A banner reading "Cancel rent Cuomo" hangs on a building on May 1, in the Crown Heights neighborhood in the Brooklyn borough of New York City. Tenants rights groups trying to persuade the government to halt rent and mortgage payments for as long as the economy is battered by the coronavirus. Stephanie Keith/Getty

Despite the level of concern among Americans in their ability to make upcoming mortgage payments, the BankRate report found that less than half, 40 percent, of this group have reached out to their mortgage lenders to discuss payment relief options.

The report found a number of reasons why people have not contacted their mortgage lenders, with 18 percent saying they didn't know it was an option, 11 percent said they haven't gotten around to it and 5 percent said they were waiting for their lenders to contact them.

On the other hand, among concerned mortgage borrowers who have contacted their lenders, 43 percent said they successfully received payment relief, while 25 percent said that they were unsuccessful.

The report found that across different age groups, millennials showed the highest percentage of concerned mortgage borrowers that had reached out to their lenders for payment relief, 60 percent. In comparison, only 29 percent of Gen X Americans said they contacted their lenders while 17 percent of baby boomers said the same.

In the report's press release, McBride spoke about the importance of asking for payment relief during a time like the coronavirus pandemic.

"For households struggling financially due to the pandemic, payment relief is available, but you have to ask for it," said McBride. "Make this a top priority as forbearance can ease the strain of what may well be two of the biggest components of the household budget."

While speaking to Newsweek, Rakesh Gupta, associate professor of decision sciences and marketing at Adelphi University in New York, suggested that Americans should be more "proactive," with their finances and ask their lenders for payment relief.

"When it comes to money matters, many Americans tend to shy away from taking realistic look at their finances.

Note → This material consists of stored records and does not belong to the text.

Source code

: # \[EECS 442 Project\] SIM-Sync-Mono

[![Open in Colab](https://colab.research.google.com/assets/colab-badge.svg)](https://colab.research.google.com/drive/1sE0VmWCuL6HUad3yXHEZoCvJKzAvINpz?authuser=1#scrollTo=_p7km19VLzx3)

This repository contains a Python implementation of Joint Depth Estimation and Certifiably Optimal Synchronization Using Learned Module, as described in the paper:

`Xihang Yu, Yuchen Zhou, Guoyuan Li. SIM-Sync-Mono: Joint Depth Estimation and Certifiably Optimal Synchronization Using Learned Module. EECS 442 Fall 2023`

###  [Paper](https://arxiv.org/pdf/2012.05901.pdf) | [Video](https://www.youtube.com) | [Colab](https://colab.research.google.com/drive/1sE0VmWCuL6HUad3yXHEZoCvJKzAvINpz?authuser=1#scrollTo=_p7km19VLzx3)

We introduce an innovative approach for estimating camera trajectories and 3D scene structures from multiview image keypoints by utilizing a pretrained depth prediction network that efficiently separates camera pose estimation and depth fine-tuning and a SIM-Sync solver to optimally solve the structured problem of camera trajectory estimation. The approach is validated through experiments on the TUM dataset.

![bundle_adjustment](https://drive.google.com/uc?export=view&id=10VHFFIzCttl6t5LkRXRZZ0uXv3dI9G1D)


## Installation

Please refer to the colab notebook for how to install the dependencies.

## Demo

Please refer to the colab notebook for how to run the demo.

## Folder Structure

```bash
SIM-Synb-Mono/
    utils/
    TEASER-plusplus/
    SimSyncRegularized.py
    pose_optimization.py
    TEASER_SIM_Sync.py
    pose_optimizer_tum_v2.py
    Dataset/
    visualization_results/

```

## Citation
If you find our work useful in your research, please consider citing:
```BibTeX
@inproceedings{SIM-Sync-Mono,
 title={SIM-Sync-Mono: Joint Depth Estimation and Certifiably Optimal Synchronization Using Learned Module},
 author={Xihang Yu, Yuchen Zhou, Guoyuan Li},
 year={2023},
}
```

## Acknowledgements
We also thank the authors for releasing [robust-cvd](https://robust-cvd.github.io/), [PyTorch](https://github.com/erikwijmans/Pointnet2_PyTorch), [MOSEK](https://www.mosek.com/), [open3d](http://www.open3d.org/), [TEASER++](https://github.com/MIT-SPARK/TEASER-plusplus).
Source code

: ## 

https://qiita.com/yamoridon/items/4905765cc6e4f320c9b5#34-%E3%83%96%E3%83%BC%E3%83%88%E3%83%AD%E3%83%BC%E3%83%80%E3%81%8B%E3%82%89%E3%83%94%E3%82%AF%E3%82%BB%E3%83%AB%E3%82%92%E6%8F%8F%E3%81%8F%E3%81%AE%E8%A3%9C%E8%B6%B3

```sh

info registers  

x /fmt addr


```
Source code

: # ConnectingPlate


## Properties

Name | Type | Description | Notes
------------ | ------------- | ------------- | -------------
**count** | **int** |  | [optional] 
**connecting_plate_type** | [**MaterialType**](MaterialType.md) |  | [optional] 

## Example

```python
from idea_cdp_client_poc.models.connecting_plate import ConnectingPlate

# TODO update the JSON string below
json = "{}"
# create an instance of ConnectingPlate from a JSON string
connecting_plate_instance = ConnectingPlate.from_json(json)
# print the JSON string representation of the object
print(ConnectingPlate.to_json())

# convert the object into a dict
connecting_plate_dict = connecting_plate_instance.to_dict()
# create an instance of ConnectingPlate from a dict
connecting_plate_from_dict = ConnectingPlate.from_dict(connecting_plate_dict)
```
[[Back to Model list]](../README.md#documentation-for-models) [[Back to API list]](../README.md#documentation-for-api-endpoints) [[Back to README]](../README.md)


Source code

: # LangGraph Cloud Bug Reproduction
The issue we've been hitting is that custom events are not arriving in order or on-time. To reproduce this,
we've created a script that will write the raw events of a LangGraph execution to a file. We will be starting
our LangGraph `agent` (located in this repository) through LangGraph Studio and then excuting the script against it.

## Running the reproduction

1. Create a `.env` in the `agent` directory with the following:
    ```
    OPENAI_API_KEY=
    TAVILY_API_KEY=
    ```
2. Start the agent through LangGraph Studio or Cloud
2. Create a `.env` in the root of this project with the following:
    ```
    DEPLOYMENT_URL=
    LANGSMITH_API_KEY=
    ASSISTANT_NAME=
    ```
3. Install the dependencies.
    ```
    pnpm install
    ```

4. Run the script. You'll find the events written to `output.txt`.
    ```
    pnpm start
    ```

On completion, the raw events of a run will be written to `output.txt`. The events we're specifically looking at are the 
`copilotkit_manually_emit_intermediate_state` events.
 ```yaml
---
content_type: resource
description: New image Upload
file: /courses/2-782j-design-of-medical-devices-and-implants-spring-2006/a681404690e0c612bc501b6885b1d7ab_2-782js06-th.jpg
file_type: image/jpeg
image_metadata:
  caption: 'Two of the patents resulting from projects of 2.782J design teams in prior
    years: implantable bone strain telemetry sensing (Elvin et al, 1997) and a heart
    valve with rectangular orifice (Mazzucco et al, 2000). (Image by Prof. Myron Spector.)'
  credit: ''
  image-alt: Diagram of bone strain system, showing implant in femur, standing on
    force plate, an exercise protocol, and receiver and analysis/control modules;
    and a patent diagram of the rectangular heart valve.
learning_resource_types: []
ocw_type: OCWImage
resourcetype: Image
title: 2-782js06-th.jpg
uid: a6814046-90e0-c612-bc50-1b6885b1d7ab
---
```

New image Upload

They don't want to be proactive," Gupta told Newsweek. "It is always a good idea to be proactive. I would suggest that homeowners contact their lenders for reasonable accommodation in payment terms. The worst that can happen is that the lender will say no. The lender cannot modify their mortgage on the basis of an inquiry."

5/6/20, 1:42 p.m.: This story has been updated to correct a misspelling of Professor Gupta's name.